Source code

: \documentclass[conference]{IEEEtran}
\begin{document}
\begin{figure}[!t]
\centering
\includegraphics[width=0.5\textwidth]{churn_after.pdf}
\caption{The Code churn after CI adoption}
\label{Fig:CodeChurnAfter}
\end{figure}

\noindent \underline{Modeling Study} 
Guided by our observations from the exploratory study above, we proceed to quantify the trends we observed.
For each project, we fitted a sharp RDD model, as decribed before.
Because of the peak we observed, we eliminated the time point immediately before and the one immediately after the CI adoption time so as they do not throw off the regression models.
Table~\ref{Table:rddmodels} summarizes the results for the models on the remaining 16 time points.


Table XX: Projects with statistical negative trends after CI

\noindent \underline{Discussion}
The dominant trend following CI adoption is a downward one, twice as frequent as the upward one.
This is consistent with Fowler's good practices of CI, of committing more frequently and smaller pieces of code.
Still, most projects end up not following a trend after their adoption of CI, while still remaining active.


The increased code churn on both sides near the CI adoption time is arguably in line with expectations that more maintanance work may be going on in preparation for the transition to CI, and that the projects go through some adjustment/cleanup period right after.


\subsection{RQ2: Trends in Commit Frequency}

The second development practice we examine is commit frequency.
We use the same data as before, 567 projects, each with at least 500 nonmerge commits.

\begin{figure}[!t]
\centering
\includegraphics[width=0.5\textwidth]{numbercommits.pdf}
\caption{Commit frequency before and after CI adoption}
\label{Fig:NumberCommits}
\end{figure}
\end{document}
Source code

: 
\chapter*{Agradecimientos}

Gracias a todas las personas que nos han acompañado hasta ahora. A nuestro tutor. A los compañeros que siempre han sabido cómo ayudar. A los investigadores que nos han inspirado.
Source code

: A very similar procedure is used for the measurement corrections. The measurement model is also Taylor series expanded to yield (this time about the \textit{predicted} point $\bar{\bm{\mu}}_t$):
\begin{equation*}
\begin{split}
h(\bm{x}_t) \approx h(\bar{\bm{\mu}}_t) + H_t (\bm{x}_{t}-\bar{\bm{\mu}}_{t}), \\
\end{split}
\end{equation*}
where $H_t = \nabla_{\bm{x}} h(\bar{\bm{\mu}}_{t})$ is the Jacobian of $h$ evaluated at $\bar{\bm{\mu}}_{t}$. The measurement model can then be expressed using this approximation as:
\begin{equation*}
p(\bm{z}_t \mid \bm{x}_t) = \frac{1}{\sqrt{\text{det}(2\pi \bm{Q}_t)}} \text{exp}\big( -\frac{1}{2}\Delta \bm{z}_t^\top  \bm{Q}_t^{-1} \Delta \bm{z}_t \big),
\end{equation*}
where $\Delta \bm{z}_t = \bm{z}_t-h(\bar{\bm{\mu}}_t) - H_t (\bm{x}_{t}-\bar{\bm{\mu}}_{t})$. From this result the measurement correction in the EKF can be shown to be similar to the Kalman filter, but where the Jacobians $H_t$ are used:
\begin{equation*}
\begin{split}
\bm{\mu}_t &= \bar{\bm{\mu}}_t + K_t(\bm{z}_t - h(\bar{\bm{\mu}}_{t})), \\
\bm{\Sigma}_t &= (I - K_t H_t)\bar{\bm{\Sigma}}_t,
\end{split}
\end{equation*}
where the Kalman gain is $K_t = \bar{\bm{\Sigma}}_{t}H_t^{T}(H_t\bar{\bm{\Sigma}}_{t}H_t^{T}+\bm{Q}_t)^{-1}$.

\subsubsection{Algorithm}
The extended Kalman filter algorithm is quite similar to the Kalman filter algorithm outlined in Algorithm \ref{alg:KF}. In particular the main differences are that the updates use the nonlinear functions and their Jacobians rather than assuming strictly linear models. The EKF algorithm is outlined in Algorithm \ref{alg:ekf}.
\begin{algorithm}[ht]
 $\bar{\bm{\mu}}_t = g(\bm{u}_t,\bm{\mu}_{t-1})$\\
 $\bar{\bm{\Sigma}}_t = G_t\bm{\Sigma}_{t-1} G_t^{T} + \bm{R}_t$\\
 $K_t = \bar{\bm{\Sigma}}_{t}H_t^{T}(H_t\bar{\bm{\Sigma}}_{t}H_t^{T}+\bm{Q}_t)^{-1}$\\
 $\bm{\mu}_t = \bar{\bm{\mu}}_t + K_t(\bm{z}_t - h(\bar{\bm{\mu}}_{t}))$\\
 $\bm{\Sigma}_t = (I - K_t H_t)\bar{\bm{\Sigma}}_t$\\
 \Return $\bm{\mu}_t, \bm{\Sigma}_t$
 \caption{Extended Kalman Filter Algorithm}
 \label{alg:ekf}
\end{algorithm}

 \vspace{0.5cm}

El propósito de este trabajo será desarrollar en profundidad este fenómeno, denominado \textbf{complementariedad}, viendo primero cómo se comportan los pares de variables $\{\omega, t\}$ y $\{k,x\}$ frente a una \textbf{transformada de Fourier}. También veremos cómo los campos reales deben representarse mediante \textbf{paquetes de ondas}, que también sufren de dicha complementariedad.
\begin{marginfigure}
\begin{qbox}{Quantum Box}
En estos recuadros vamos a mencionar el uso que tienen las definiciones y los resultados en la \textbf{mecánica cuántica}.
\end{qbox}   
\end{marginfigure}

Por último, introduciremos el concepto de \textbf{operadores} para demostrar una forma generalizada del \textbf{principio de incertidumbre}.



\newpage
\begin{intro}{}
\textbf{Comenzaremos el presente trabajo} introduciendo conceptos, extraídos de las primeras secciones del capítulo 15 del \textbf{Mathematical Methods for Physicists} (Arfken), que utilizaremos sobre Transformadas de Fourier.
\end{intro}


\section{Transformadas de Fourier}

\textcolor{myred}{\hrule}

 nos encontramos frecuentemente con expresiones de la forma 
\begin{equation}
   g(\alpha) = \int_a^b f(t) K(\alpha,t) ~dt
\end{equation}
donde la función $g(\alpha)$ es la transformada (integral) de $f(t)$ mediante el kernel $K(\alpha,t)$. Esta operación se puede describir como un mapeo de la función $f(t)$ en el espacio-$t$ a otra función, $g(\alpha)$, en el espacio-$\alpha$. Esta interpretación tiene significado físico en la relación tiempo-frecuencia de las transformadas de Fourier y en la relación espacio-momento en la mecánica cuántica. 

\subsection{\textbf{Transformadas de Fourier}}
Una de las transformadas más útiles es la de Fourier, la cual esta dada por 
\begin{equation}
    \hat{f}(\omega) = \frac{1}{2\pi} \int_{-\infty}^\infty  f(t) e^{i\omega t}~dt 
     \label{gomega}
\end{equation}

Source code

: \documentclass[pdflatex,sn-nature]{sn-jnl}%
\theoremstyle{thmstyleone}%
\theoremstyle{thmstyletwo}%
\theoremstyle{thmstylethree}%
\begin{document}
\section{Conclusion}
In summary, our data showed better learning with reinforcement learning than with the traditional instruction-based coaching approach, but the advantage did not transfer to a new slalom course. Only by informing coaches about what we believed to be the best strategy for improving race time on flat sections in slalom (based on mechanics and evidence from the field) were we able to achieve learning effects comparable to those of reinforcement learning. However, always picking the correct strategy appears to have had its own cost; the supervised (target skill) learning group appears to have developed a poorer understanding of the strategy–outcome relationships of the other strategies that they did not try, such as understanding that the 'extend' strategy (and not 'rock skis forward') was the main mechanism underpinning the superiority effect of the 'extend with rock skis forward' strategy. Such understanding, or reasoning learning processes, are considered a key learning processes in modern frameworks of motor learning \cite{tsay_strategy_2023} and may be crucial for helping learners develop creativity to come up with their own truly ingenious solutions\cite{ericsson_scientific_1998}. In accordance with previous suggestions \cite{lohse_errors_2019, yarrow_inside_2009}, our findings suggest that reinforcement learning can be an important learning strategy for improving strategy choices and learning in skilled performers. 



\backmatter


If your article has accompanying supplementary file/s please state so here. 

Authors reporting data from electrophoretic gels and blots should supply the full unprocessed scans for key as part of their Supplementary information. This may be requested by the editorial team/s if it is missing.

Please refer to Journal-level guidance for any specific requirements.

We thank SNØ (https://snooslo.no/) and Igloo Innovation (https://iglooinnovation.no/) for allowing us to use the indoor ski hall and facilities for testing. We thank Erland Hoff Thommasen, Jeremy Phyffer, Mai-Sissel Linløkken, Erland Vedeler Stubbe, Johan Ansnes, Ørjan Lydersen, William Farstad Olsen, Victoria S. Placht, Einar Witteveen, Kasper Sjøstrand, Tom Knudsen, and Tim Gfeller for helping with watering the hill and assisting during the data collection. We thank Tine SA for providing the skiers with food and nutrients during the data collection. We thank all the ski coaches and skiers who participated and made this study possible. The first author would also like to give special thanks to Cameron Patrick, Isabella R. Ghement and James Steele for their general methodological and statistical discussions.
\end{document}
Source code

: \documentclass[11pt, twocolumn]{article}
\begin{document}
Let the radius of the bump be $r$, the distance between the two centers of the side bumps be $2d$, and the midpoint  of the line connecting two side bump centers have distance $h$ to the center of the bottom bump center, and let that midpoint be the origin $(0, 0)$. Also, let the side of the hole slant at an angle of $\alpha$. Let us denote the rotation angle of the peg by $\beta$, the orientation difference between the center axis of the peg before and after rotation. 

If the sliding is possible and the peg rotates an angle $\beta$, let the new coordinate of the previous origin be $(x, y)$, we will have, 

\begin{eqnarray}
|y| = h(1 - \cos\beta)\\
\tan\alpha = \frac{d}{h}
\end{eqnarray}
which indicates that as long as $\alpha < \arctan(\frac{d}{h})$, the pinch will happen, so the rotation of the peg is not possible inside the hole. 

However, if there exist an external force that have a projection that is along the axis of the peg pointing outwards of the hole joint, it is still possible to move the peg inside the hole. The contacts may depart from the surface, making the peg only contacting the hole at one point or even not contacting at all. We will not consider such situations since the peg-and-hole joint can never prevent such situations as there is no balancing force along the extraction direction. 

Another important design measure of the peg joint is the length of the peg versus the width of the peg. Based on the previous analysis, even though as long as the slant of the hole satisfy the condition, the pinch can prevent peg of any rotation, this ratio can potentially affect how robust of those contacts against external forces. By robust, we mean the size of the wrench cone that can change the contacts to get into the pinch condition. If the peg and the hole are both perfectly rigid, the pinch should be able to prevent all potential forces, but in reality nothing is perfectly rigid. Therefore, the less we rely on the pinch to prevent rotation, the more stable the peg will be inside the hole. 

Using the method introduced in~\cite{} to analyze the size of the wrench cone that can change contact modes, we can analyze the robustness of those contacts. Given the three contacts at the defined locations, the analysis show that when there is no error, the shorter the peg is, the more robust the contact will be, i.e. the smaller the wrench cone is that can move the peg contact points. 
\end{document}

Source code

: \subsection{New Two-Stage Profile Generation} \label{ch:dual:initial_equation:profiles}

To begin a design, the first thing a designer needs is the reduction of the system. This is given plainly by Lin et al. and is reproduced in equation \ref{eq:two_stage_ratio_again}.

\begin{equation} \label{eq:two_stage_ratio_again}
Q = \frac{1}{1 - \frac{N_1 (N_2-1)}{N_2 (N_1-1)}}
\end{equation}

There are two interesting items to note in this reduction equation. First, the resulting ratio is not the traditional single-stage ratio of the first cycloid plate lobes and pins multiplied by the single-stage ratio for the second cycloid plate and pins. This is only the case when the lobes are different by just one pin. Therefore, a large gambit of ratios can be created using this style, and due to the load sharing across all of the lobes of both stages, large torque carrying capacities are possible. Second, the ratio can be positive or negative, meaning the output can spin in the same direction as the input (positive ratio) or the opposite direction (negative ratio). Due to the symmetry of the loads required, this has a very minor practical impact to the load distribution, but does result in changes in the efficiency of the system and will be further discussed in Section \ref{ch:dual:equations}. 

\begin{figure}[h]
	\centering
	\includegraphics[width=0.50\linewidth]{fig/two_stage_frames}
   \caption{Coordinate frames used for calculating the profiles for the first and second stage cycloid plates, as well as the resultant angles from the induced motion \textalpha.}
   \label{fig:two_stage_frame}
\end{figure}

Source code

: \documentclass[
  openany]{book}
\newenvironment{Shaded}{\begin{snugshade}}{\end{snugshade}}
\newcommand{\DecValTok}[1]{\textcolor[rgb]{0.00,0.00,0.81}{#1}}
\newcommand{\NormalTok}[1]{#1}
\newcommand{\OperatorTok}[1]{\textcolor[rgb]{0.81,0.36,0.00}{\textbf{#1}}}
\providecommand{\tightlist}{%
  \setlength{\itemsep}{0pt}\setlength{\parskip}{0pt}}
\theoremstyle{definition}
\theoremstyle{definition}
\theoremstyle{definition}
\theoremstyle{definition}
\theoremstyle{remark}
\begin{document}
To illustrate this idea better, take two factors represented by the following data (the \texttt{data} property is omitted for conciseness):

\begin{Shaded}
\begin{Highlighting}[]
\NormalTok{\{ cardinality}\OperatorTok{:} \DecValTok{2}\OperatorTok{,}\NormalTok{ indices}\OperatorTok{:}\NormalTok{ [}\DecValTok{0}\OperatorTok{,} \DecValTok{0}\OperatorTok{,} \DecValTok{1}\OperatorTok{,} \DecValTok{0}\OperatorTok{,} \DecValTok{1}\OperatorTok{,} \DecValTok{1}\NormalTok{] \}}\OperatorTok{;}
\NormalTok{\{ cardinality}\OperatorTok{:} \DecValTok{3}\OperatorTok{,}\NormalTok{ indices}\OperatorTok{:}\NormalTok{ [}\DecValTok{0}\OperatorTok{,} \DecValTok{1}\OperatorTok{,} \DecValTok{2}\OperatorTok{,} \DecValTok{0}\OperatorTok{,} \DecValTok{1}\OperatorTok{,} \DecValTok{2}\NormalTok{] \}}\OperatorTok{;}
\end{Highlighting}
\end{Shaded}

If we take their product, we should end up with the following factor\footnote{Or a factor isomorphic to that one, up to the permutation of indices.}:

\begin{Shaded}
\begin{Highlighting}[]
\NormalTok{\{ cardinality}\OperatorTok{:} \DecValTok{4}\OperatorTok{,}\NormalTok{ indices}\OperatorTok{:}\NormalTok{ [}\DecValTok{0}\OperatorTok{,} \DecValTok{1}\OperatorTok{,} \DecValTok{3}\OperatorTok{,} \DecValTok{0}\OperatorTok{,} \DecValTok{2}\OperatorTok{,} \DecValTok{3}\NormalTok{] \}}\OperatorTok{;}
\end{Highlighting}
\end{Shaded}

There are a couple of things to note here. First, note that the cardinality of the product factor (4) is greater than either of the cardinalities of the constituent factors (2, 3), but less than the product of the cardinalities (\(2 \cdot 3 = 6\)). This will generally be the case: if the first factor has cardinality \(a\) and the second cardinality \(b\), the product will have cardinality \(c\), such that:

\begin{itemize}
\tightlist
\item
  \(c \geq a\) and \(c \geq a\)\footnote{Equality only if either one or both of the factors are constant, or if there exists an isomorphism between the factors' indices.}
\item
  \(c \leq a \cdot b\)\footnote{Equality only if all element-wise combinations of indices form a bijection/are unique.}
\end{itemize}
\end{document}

---+---

# ACTIVITY
How many lines in the records include "tightlist"? Answer with the number alone.

# COMPLETED TASK
2